Patrick Woodbury, LeDroit

« L'UQO condamne le geste commis dans le cadre d'une activité des Jeux de la communication, a-t-il martelé. [...] Ce genre de blague n'a pas sa place à l'université, même si, semble-t-il, c'est un jeu qui n'a pas levé, c'est-à-dire que peu de personnes y ont participé. »

La ministre responsable de l'Enseignement supérieur, Hélène David, a aussi dénoncé ce type d'activité. « Merci aux personnes qui ont dénoncé cette initiative et @UQO pour avoir condamné rapidement cette activité », a-t-elle écrit sur Twitter.

Une enquête est en cours afin de faire la lumière sur toute l'histoire. Les sanctions pourraient mener jusqu'à l'exclusion de l'université.

L'association étudiante a annoncé qu'elle suspend tout financement ayant été accordé dans le cadre de la compétition des Jeux de la communication. La direction de l'UQO n'écarte pas non plus l'idée de révoquer sa commandite aux Jeux.

« Cette culture du viol à l'Université, on n'accepte pas ça, a déploré Philippe Boily, président de l'AGE-UQO. [...] Ce genre de geste est complètement répréhensible. On doit agir et on doit montrer l'exemple. »

Démission réclamée

Le comité organisateur des Jeux de la communication a réagi rapidement à la controverse et a contacté la direction de l'Université.
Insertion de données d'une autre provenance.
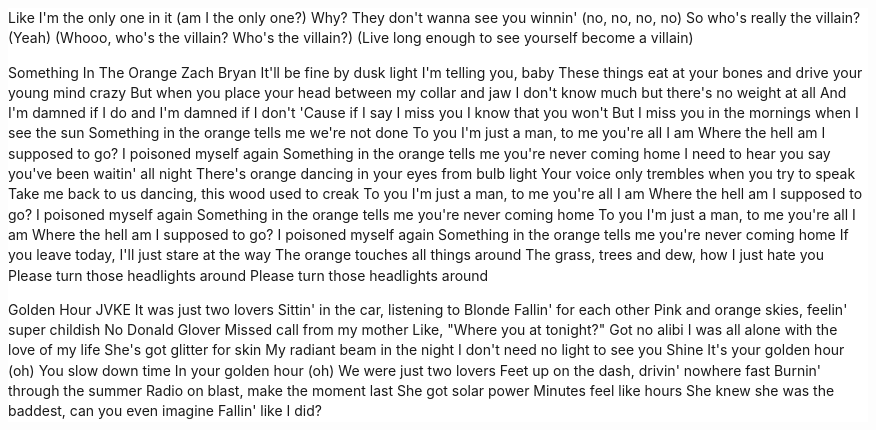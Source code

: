 Like I'm the only one in it (am I the only one?) Why?
They don't wanna see you winnin' (no, no, no, no)
So who's really the villain? (Yeah)
(Whooo, who's the villain? Who's the villain?)
(Live long enough to see yourself become a villain)


Something In The Orange
Zach Bryan
It'll be fine by dusk light I'm telling you, baby
These things eat at your bones and drive your young mind crazy
But when you place your head between my collar and jaw
I don't know much but there's no weight at all
And I'm damned if I do and I'm damned if I don't
'Cause if I say I miss you I know that you won't
But I miss you in the mornings when I see the sun
Something in the orange tells me we're not done
To you I'm just a man, to me you're all I am
Where the hell am I supposed to go?
I poisoned myself again
Something in the orange tells me you're never coming home
I need to hear you say you've been waitin' all night
There's orange dancing in your eyes from bulb light
Your voice only trembles when you try to speak
Take me back to us dancing, this wood used to creak
To you I'm just a man, to me you're all I am
Where the hell am I supposed to go?
I poisoned myself again
Something in the orange tells me you're never coming home
To you I'm just a man, to me you're all I am
Where the hell am I supposed to go?
I poisoned myself again
Something in the orange tells me you're never coming home
If you leave today, I'll just stare at the way
The orange touches all things around
The grass, trees and dew, how I just hate you
Please turn those headlights around
Please turn those headlights around


Golden Hour
JVKE
It was just two lovers
Sittin' in the car, listening to Blonde
Fallin' for each other
Pink and orange skies, feelin' super childish
No Donald Glover
Missed call from my mother
Like, "Where you at tonight?" Got no alibi
I was all alone with the love of my life
She's got glitter for skin
My radiant beam in the night
I don't need no light to see you
Shine
It's your golden hour (oh)
You slow down time
In your golden hour (oh)
We were just two lovers
Feet up on the dash, drivin' nowhere fast
Burnin' through the summer
Radio on blast, make the moment last
She got solar power
Minutes feel like hours
She knew she was the baddest, can you even imagine
Fallin' like I did?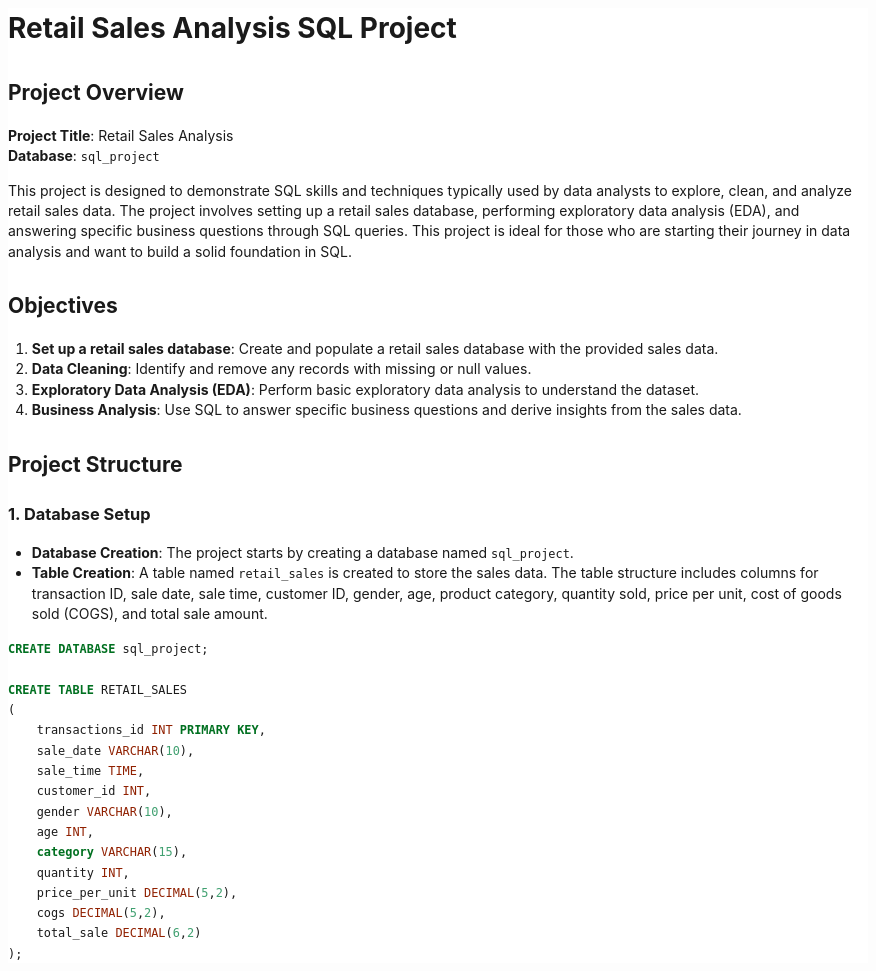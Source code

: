 # Retail Sales Analysis SQL Project

## Project Overview

**Project Title**: Retail Sales Analysis    
**Database**: `sql_project`

This project is designed to demonstrate SQL skills and techniques typically used by data analysts to explore, clean, and analyze retail sales data. The project involves setting up a retail sales database, performing exploratory data analysis (EDA), and answering specific business questions through SQL queries. This project is ideal for those who are starting their journey in data analysis and want to build a solid foundation in SQL.

## Objectives

1. **Set up a retail sales database**: Create and populate a retail sales database with the provided sales data.
2. **Data Cleaning**: Identify and remove any records with missing or null values.
3. **Exploratory Data Analysis (EDA)**: Perform basic exploratory data analysis to understand the dataset.
4. **Business Analysis**: Use SQL to answer specific business questions and derive insights from the sales data.

## Project Structure

### 1. Database Setup

- **Database Creation**: The project starts by creating a database named `sql_project`.
- **Table Creation**: A table named `retail_sales` is created to store the sales data. The table structure includes columns for transaction ID, sale date, sale time, customer ID, gender, age, product category, quantity sold, price per unit, cost of goods sold (COGS), and total sale amount.

```sql
CREATE DATABASE sql_project;

CREATE TABLE RETAIL_SALES
(
    transactions_id INT PRIMARY KEY,
    sale_date VARCHAR(10),	
    sale_time TIME,
    customer_id INT,	
    gender VARCHAR(10),
    age INT,
    category VARCHAR(15),
    quantity INT,
    price_per_unit DECIMAL(5,2),	
    cogs DECIMAL(5,2),
    total_sale DECIMAL(6,2)
);
```
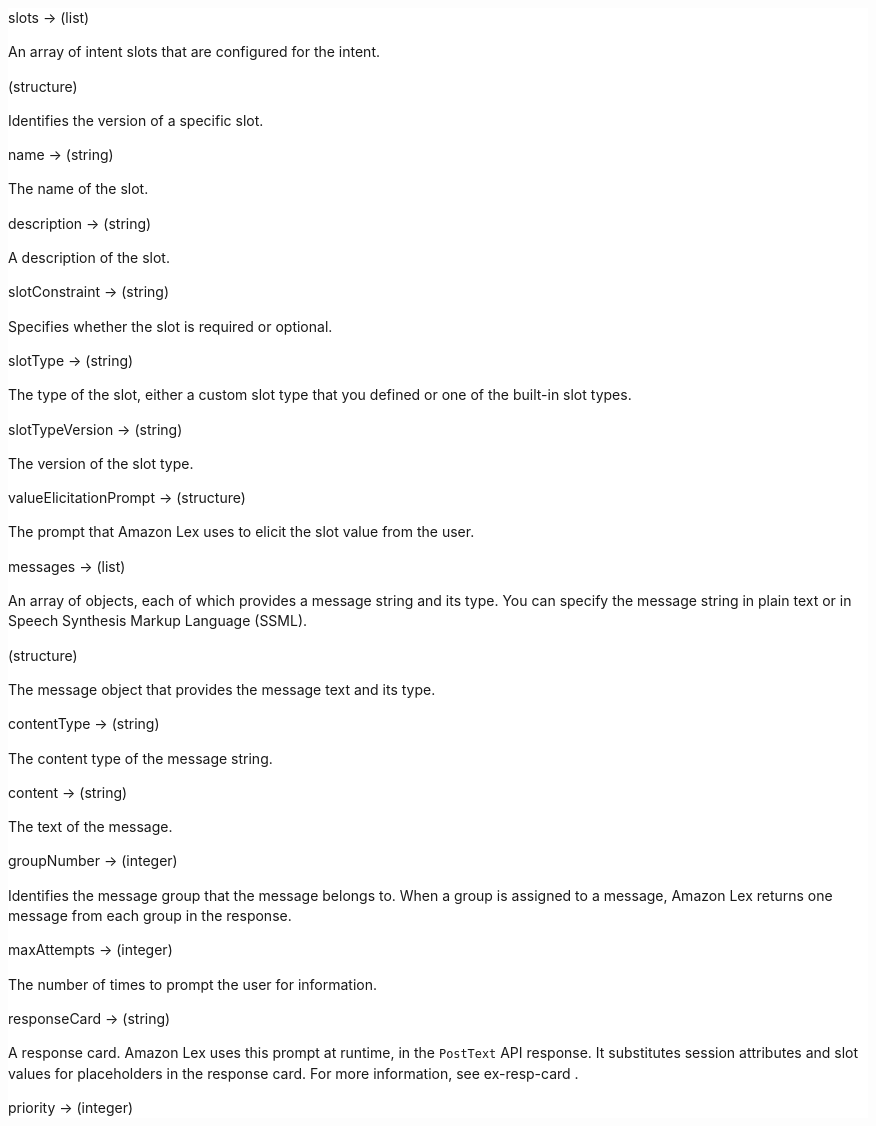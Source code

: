slots -> (list)

An array of intent slots that are configured for the intent.

(structure)

Identifies the version of a specific slot.

name -> (string)

The name of the slot.

description -> (string)

A description of the slot.

slotConstraint -> (string)

Specifies whether the slot is required or optional.

slotType -> (string)

The type of the slot, either a custom slot type that you defined or one of the built-in slot types.

slotTypeVersion -> (string)

The version of the slot type.

valueElicitationPrompt -> (structure)

The prompt that Amazon Lex uses to elicit the slot value from the user.

messages -> (list)

An array of objects, each of which provides a message string and its type. You can specify the message string in plain text or in Speech Synthesis Markup Language (SSML).

(structure)

The message object that provides the message text and its type.

contentType -> (string)

The content type of the message string.

content -> (string)

The text of the message.

groupNumber -> (integer)

Identifies the message group that the message belongs to. When a group is assigned to a message, Amazon Lex returns one message from each group in the response.

maxAttempts -> (integer)

The number of times to prompt the user for information.

responseCard -> (string)

A response card. Amazon Lex uses this prompt at runtime, in the `PostText` API response. It substitutes session attributes and slot values for placeholders in the response card. For more information, see  ex-resp-card .

priority -> (integer)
L'organisme qui chapeaute les délégations dans chaque université demande aux responsables de démissionner de leurs fonctions.

« On ne veut pas que cette image reste associée à l'UQO ni aux Jeux de la communication », a déclaré Stéphanie Boucher, présidente du comité organisateur des Jeux.

Cette dernière précise que le comité a rencontré chaque responsable de délégations en début d'année afin d'établir les bases et partager les valeurs et l'image des jeux.